In 2023, Hall was cast in the lead role of Scott, the wealthy head of an evangelical megachurch, in New Zealand family drama miniseries Testify. He also appeared as Detective David Medcalf in the Australian crime drama miniseries The Claremont Murders. Hall more recently had supporting roles in long-running Australian soap operas Neighbours and Home and Away, as well as playing the role of Harry Freeland in police procedural series NCIS: Sydney, all in 2025.

===Film===
In 1998, Hall made his feature film debut in New Zealand comedy Savage Honeymoon. His film appearances continued in 2003 when he scored the role of a Gondorian Captain in The Lord of the Rings: The Return of the King, the conclusion to Peter Jackson's epic Lord of the Rings film franchise. Then in 2005, he appeared in Jackson's film King Kong, opposite Naomi Watts and Jack Black, and New Zealand biographical sports drama The World's Fastest Indian, alongside Anthony Hopkins. Hall took on three roles in 2007, with American fantasy drama film The Water Horse: Legend of the Deep, American horror film 30 Days of Night, opposite Josh Hartnett, and Taika Waititi's romantic comedy Eagle vs Shark.

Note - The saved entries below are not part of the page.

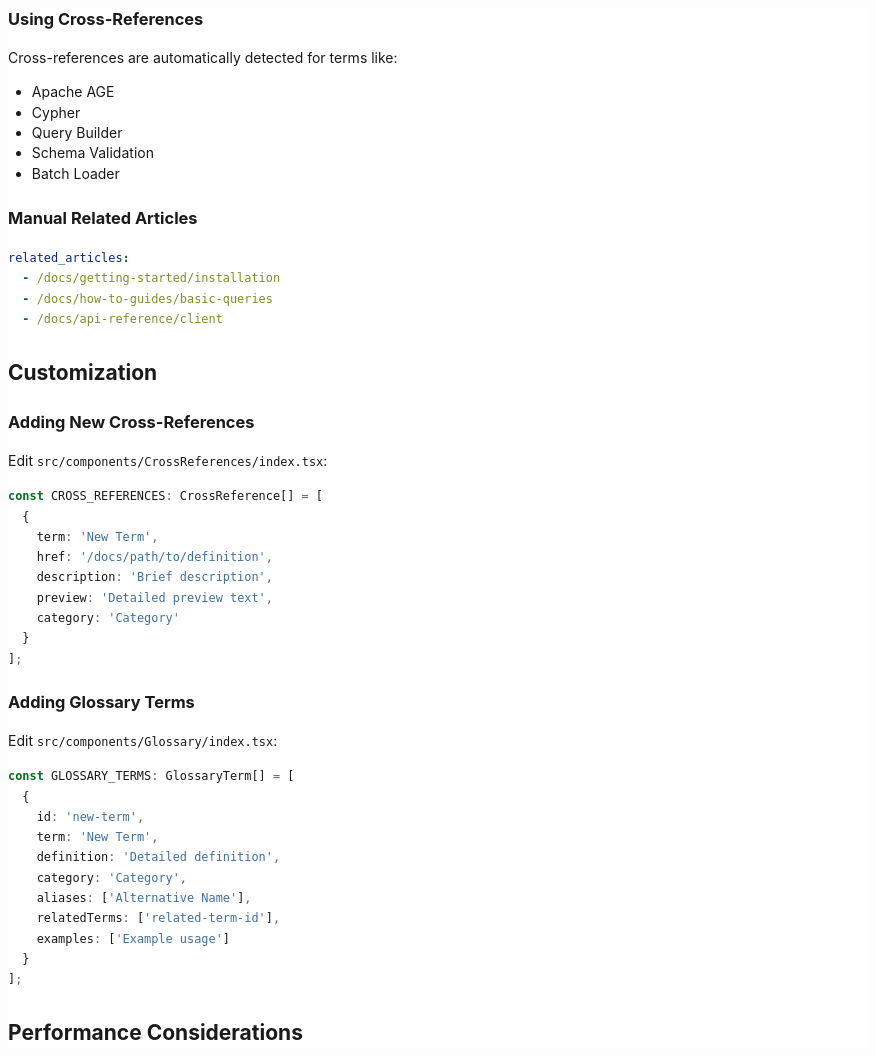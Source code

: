 ### Using Cross-References
Cross-references are automatically detected for terms like:
- Apache AGE
- Cypher
- Query Builder
- Schema Validation
- Batch Loader

### Manual Related Articles
```yaml
related_articles:
  - /docs/getting-started/installation
  - /docs/how-to-guides/basic-queries
  - /docs/api-reference/client
```

## Customization

### Adding New Cross-References
Edit `src/components/CrossReferences/index.tsx`:

```typescript
const CROSS_REFERENCES: CrossReference[] = [
  {
    term: 'New Term',
    href: '/docs/path/to/definition',
    description: 'Brief description',
    preview: 'Detailed preview text',
    category: 'Category'
  }
];
```

### Adding Glossary Terms
Edit `src/components/Glossary/index.tsx`:

```typescript
const GLOSSARY_TERMS: GlossaryTerm[] = [
  {
    id: 'new-term',
    term: 'New Term',
    definition: 'Detailed definition',
    category: 'Category',
    aliases: ['Alternative Name'],
    relatedTerms: ['related-term-id'],
    examples: ['Example usage']
  }
];
```

## Performance Considerations
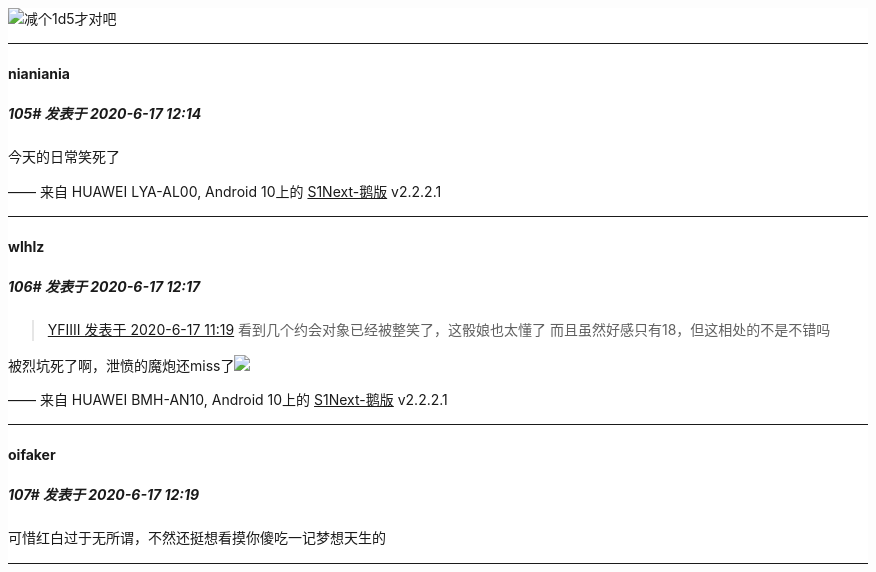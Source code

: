 

<img src="https://static.saraba1st.com/image/smiley/face2017/067.png" referrerpolicy="no-referrer">减个1d5才对吧







-----

####  nianiania  
##### 105#       发表于 2020-6-17 12:14




今天的日常笑死了

—— 来自 HUAWEI LYA-AL00, Android 10上的 [S1Next-鹅版](https://github.com/ykrank/S1-Next/releases) v2.2.2.1







-----

####  wlhlz  
##### 106#       发表于 2020-6-17 12:17



<blockquote><a href="httphttps://bbs.saraba1st.com/2b/forum.php?mod=redirect&amp;goto=findpost&amp;pid=47836095&amp;ptid=1940397" target="_blank">YFIIII 发表于 2020-6-17 11:19</a>
看到几个约会对象已经被整笑了，这骰娘也太懂了
而且虽然好感只有18，但这相处的不是不错吗</blockquote>
被烈坑死了啊，泄愤的魔炮还miss了<img src="https://static.saraba1st.com/image/smiley/face2017/067.png" referrerpolicy="no-referrer">

—— 来自 HUAWEI BMH-AN10, Android 10上的 [S1Next-鹅版](https://github.com/ykrank/S1-Next/releases) v2.2.2.1







-----

####  oifaker  
##### 107#       发表于 2020-6-17 12:19




可惜红白过于无所谓，不然还挺想看摸你傻吃一记梦想天生的







-----
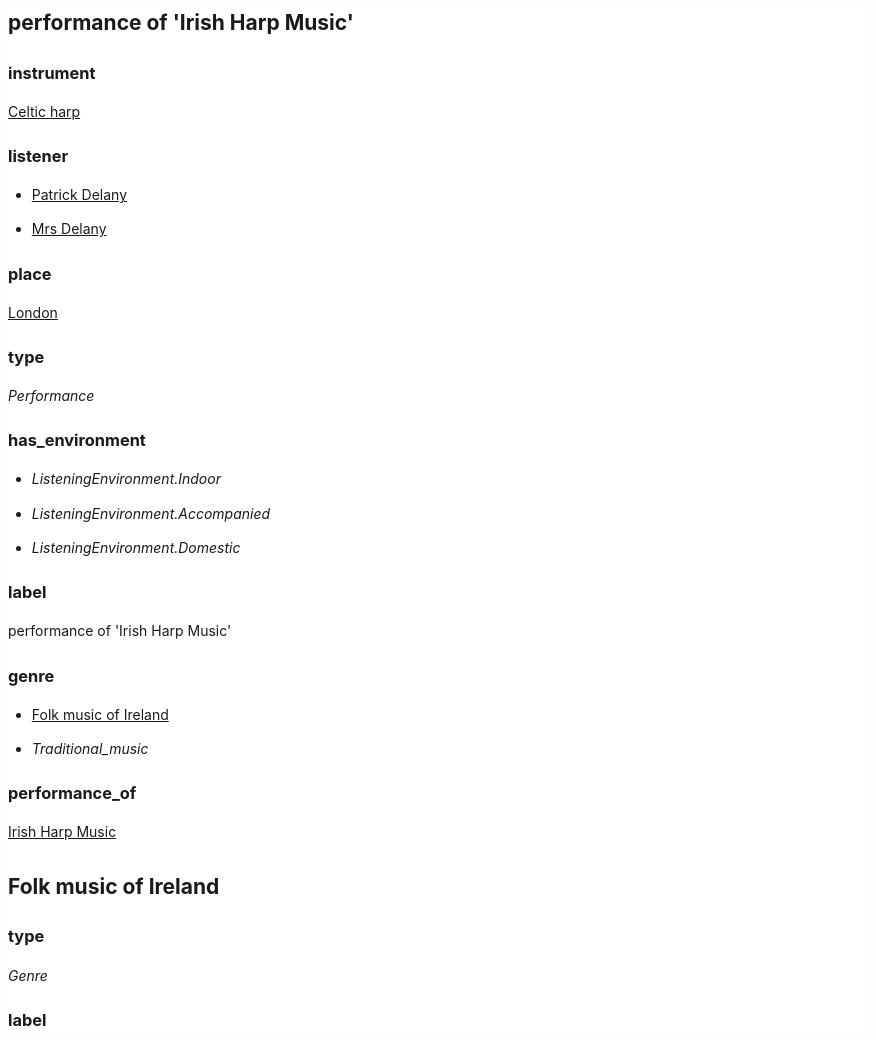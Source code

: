 ## performance of 'Irish Harp Music'

### instrument


[Celtic harp](#Celtic-harp)

### listener

 - [Patrick Delany](#Patrick-Delany)

 - [Mrs Delany](#Mrs-Delany)

### place


[London](#London)

### type


*Performance*

### has_environment

 - *ListeningEnvironment.Indoor*

 - *ListeningEnvironment.Accompanied*

 - *ListeningEnvironment.Domestic*

### label


performance of 'Irish Harp Music'

### genre

 - [Folk music of Ireland](#Folk-music-of-Ireland)

 - *Traditional_music*

### performance_of


[Irish Harp Music](#Irish-Harp-Music)

## Folk music of Ireland

### type


*Genre*

### label
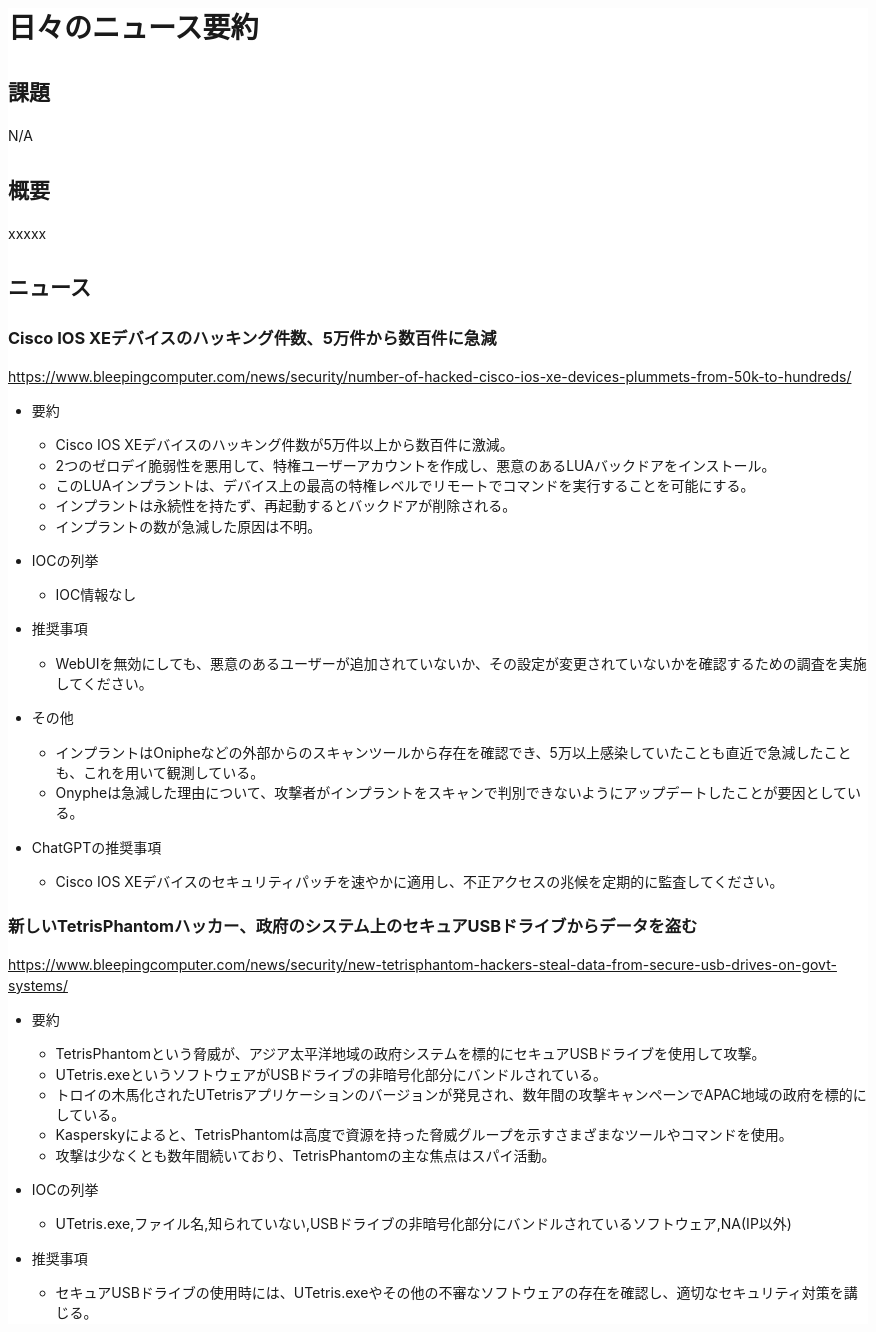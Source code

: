# 日々のニュース要約

## 課題

N/A

## 概要

xxxxx

## ニュース

### Cisco IOS XEデバイスのハッキング件数、5万件から数百件に急減
https://www.bleepingcomputer.com/news/security/number-of-hacked-cisco-ios-xe-devices-plummets-from-50k-to-hundreds/

- 要約
    - Cisco IOS XEデバイスのハッキング件数が5万件以上から数百件に激減。
    - 2つのゼロデイ脆弱性を悪用して、特権ユーザーアカウントを作成し、悪意のあるLUAバックドアをインストール。
    - このLUAインプラントは、デバイス上の最高の特権レベルでリモートでコマンドを実行することを可能にする。
    - インプラントは永続性を持たず、再起動するとバックドアが削除される。
    - インプラントの数が急減した原因は不明。

- IOCの列挙
    - IOC情報なし

- 推奨事項
    - WebUIを無効にしても、悪意のあるユーザーが追加されていないか、その設定が変更されていないかを確認するための調査を実施してください。

- その他
    - インプラントはOnipheなどの外部からのスキャンツールから存在を確認でき、5万以上感染していたことも直近で急減したことも、これを用いて観測している。
    - Onypheは急減した理由について、攻撃者がインプラントをスキャンで判別できないようにアップデートしたことが要因としている。

- ChatGPTの推奨事項
    - Cisco IOS XEデバイスのセキュリティパッチを速やかに適用し、不正アクセスの兆候を定期的に監査してください。

### 新しいTetrisPhantomハッカー、政府のシステム上のセキュアUSBドライブからデータを盗む
https://www.bleepingcomputer.com/news/security/new-tetrisphantom-hackers-steal-data-from-secure-usb-drives-on-govt-systems/

- 要約
    - TetrisPhantomという脅威が、アジア太平洋地域の政府システムを標的にセキュアUSBドライブを使用して攻撃。
    - UTetris.exeというソフトウェアがUSBドライブの非暗号化部分にバンドルされている。
    - トロイの木馬化されたUTetrisアプリケーションのバージョンが発見され、数年間の攻撃キャンペーンでAPAC地域の政府を標的にしている。
    - Kasperskyによると、TetrisPhantomは高度で資源を持った脅威グループを示すさまざまなツールやコマンドを使用。
    - 攻撃は少なくとも数年間続いており、TetrisPhantomの主な焦点はスパイ活動。

- IOCの列挙
    - UTetris.exe,ファイル名,知られていない,USBドライブの非暗号化部分にバンドルされているソフトウェア,NA(IP以外)

- 推奨事項
    - セキュアUSBドライブの使用時には、UTetris.exeやその他の不審なソフトウェアの存在を確認し、適切なセキュリティ対策を講じる。
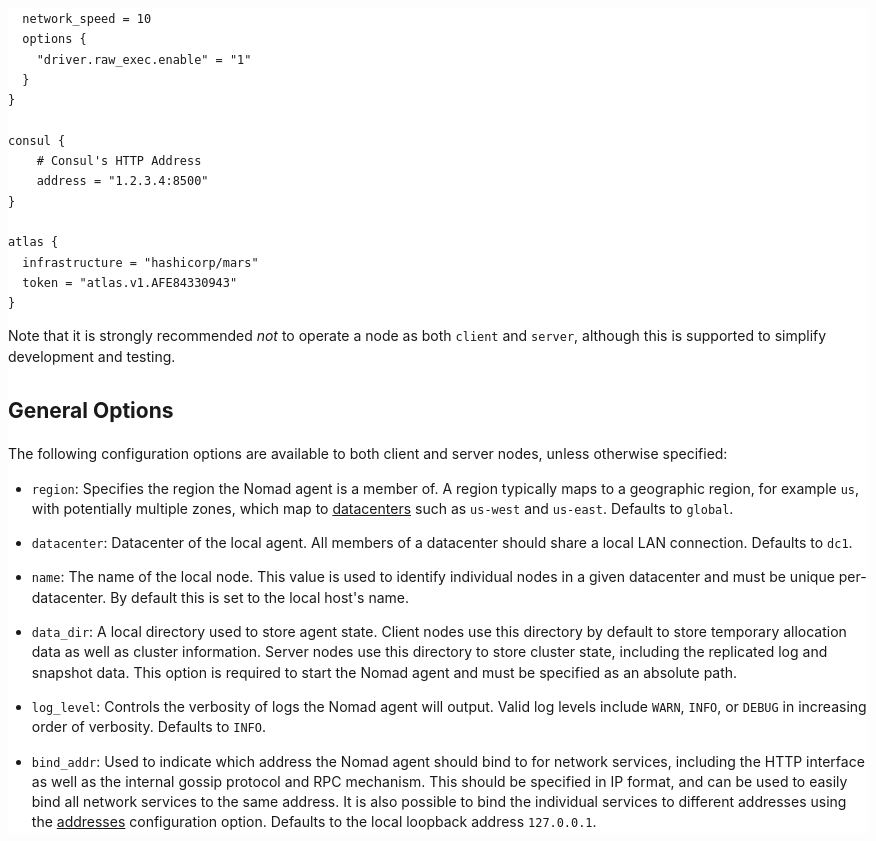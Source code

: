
 ```
  network_speed = 10
  options {
    "driver.raw_exec.enable" = "1"
  }
}

consul {
    # Consul's HTTP Address
    address = "1.2.3.4:8500"
}

atlas {
  infrastructure = "hashicorp/mars"
  token = "atlas.v1.AFE84330943"
}
```

Note that it is strongly recommended _not_ to operate a node as both `client`
and `server`, although this is supported to simplify development and testing.

## General Options

The following configuration options are available to both client and server
nodes, unless otherwise specified:

* <a id="region">`region`</a>: Specifies the region the Nomad agent is a
  member of. A region typically maps to a geographic region, for example `us`,
  with potentially multiple zones, which map to [datacenters](#datacenter) such
  as `us-west` and `us-east`. Defaults to `global`.

* `datacenter`: Datacenter of the local agent. All members of a datacenter
  should share a local LAN connection. Defaults to `dc1`.

* <a id="name">`name`</a>: The name of the local node. This value is used to
  identify individual nodes in a given datacenter and must be unique
  per-datacenter. By default this is set to the local host's name.

* `data_dir`: A local directory used to store agent state. Client nodes use this
  directory by default to store temporary allocation data as well as cluster
  information. Server nodes use this directory to store cluster state, including
  the replicated log and snapshot data. This option is required to start the
  Nomad agent and must be specified as an absolute path.

* `log_level`: Controls the verbosity of logs the Nomad agent will output. Valid
  log levels include `WARN`, `INFO`, or `DEBUG` in increasing order of
  verbosity. Defaults to `INFO`.

* <a id="bind_addr">`bind_addr`</a>: Used to indicate which address the Nomad
  agent should bind to for network services, including the HTTP interface as
  well as the internal gossip protocol and RPC mechanism. This should be
  specified in IP format, and can be used to easily bind all network services to
  the same address. It is also possible to bind the individual services to
  different addresses using the [addresses](#addresses) configuration option.
  Defaults to the local loopback address `127.0.0.1`.

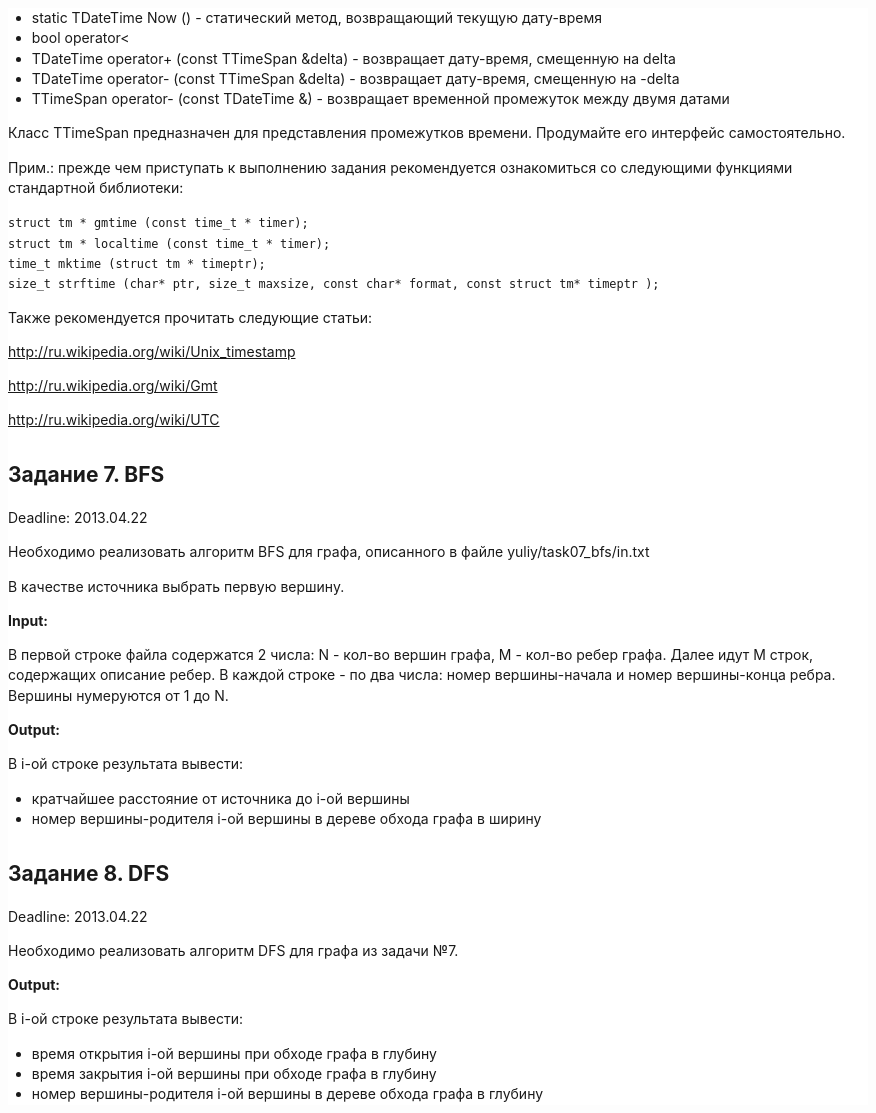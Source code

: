   * static TDateTime Now () - статический метод, возвращающий текущую дату-время
  * bool operator<
  * TDateTime operator+ (const TTimeSpan &delta) - возвращает дату-время, смещенную на delta
  * TDateTime operator- (const TTimeSpan &delta) - возвращает дату-время, смещенную на -delta
  * TTimeSpan operator- (const TDateTime &) - возвращает временной промежуток между двумя датами

Класс TTimeSpan предназначен для представления промежутков времени. Продумайте его интерфейс самостоятельно.

Прим.: прежде чем приступать к выполнению задания рекомендуется ознакомиться со следующими функциями стандартной библиотеки:
```
struct tm * gmtime (const time_t * timer);
struct tm * localtime (const time_t * timer);
time_t mktime (struct tm * timeptr);
size_t strftime (char* ptr, size_t maxsize, const char* format, const struct tm* timeptr );
```

Также рекомендуется прочитать следующие статьи:

http://ru.wikipedia.org/wiki/Unix_timestamp

http://ru.wikipedia.org/wiki/Gmt

http://ru.wikipedia.org/wiki/UTC


## Задание 7. BFS ##

Deadline: 2013.04.22

Необходимо реализовать алгоритм BFS для графа, описанного в файле yuliy/task07\_bfs/in.txt

В качестве источника выбрать первую вершину.

**Input:**

В первой строке файла содержатся 2 числа: N - кол-во вершин графа, M - кол-во ребер графа. Далее идут M строк, содержащих описание ребер. В каждой строке - по два числа: номер вершины-начала и номер вершины-конца ребра. Вершины нумеруются от 1 до N.

**Output:**

В i-ой строке результата вывести:
  * кратчайшее расстояние от источника до i-ой вершины
  * номер вершины-родителя i-ой вершины в дереве обхода графа в ширину

## Задание 8. DFS ##

Deadline: 2013.04.22

Необходимо реализовать алгоритм DFS для графа из задачи №7.

**Output:**

В i-ой строке результата вывести:
  * время открытия i-ой вершины при обходе графа в глубину
  * время закрытия i-ой вершины при обходе графа в глубину
  * номер вершины-родителя i-ой вершины в дереве обхода графа в глубину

The following year, Green starred in New Zealand romantic comedy-drama Show of Hands with Melanie Lynskey. He appeared in Taika Waititi's 2010 comedy-drama Boy, and in 2011 he had a role in romantic comedy Love Birds as well as starring as a commando in horror film The Devil's Rock. He then appeared as Galion in the second of Peter Jackson's The Hobbit trilogy, The Hobbit: The Desolation of Smaug in 2013, with an ensemble cast including Ian McKellen, Martin Freeman, Cate Blanchett and Orlando Bloom. That same year, he appeared as Vincent Gregory in Australian psychological thriller film Nerve, opposite Gary Sweet.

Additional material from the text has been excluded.